Mürettebat pozisyonları

Hafif tankın üç kişilik bir mürettebatı vardı: bir sürücü, bir yükleyici ve aynı zamanda silahı kullanan bir komutan. Sürücü gövdenin ortasına, silahın altına yerleştirilmişti. Komutan silahın sol tarafında, tarette otururken, yükleyici diğer tarafta, taretin sağındaydı. PT-76'nın taret halkası 1.800 mm (6 fit) çapında çok büyüktü.T-34-85'in kule halkası 1.600 mm, T-55'in ise 1.850 mm çapındaydı. Çağdaş Sovyet tanklarıyla karşılaştırıldığında, büyük kule halkası bir mürettebat eksiği ve daha küçük kalibreli bir topla birleştiğinde PT-76'nın SSCB'de zamanının en iyi ergonomisine sahip olduğu anlamına geliyordu.

Sürücü

Sürücü, daha önce de belirtildiği gibi, gövdenin içinde oturuyordu ve görüş için üç periskopu vardı. Üç periskopun sağladığı oldukça iyi görüşe rağmen, yine de kuleden gelen komutlara güveniyordu. Merkezi periskop, sudan geçerken görüşü iyileştirmek için mekanik olarak yukarı kaldırılabiliyordu.

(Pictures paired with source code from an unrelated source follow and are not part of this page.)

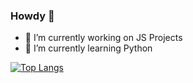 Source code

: ### Howdy 👋

- 🔭 I’m currently working on JS Projects
- 🌱 I’m currently learning Python

[![Top Langs](https://github-readme-stats.vercel.app/api/top-langs/?username=connorjnel&layout=compact)](https://github.com/connorjnel/github-readme-stats)
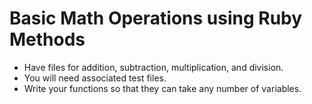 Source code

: # Basic Math Operations using Ruby Methods
* Have files for addition, subtraction, multiplication, and division.
* You will need associated test files.
* Write your functions so that they can take any number of variables.
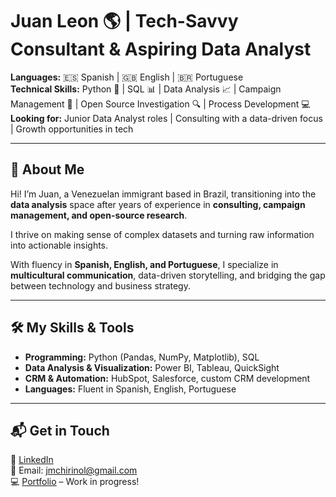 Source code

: # **Juan Leon** 🌎 | Tech-Savvy Consultant & Aspiring Data Analyst

**Languages:** 🇪🇸 Spanish | 🇬🇧 English | 🇧🇷 Portuguese  
**Technical Skills:** Python 🐍 | SQL 📊 | Data Analysis 📈 | Campaign Management 📢 | Open Source Investigation 🔍 | Process Development 💻  
**Looking for:** Junior Data Analyst roles | Consulting with a data-driven focus | Growth opportunities in tech

---

## **👋 About Me**  
Hi! I’m Juan, a Venezuelan immigrant based in Brazil, transitioning into the **data analysis** space after years of experience in **consulting, campaign management, and open-source research**.

I thrive on making sense of complex datasets and turning raw information into actionable insights.

With fluency in **Spanish, English, and Portuguese**, I specialize in **multicultural communication**, data-driven storytelling, and bridging the gap between technology and business strategy.

---

## **🛠️ My Skills & Tools**  
- **Programming:** Python (Pandas, NumPy, Matplotlib), SQL  
- **Data Analysis & Visualization:** Power BI, Tableau, QuickSight  
- **CRM & Automation:** HubSpot, Salesforce, custom CRM development  
- **Languages:** Fluent in Spanish, English, Portuguese 

---

## **📬 Get in Touch**  
💼 [LinkedIn]([#](https://www.linkedin.com/in/juan-leon-845914212/))  
📧 Email: jmchirinol@gmail.com  
💻 [Portfolio](#) – Work in progress!
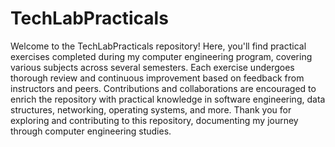 # TechLabPracticals
Welcome to the TechLabPracticals repository! Here, you'll find practical exercises completed during my computer engineering program, covering various subjects across several semesters. Each exercise undergoes thorough review and continuous improvement based on feedback from instructors and peers. Contributions and collaborations are encouraged to enrich the repository with practical knowledge in software engineering, data structures, networking, operating systems, and more. Thank you for exploring and contributing to this repository, documenting my journey through computer engineering studies.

Pedallar açılı ön gövdede yer aldığından, sürüş pozisyonu oldukça ilginçti,Koltuk gövde zeminine monte edilmişti. Bu, sürüş sırasında ayaklarının kalçalarının üzerinde olacağı anlamına geliyordu. Üstünde, açıldığında sağa doğru sallanan ana kapağın yanında tek bir tavan lambası vardı. Acil bir çıkış durumunda, gövde zemininde solunda yuvarlak bir çıkış kapağı vardı.

Komutan/Koşucu

Top görüşünün yanı sıra, komutanın 360° dönebilen bir kupolada üç periskopu vardı. Bununla birlikte, kupolayı doğrudan tutacak hiçbir şey yoktu, bu da komutanın kupolayı döndürmek istediğinde, özellikle ergonomik olmayan periskoplara tutunmak zorunda kalmasına neden oluyordu. Daha net bir dış görüş isterse (birçok tank komutanının tercih ettiği gibi), içinde bulunduğu kapağı açabilirdi.Sadece 6 mm (0,2 inç) zırha sahip olmasına rağmen, kapak oldukça büyüktü, bu da kapağın açık olduğu ve komutanın dışarı bakıyor olabileceği düşman keskin nişancıları için çok açıktı. Bu kapak, tüm taret boyunca uzanan çok daha büyük bir başka kapağın içine inşa edildi. Bunun arkasındaki mantık, acil durumlarda mürettebatın dışarı çıkmasını kolaylaştırmaktı.Kapağın ağırlığı, özellikle bir mürettebat yaralandığında, onu oldukça hantal ve açılması zor bir hale getiriyordu. Küçük kapakla aynı şekilde, çıkış sırasında bir tür koruma sağlamak için öne doğru açılıyordu.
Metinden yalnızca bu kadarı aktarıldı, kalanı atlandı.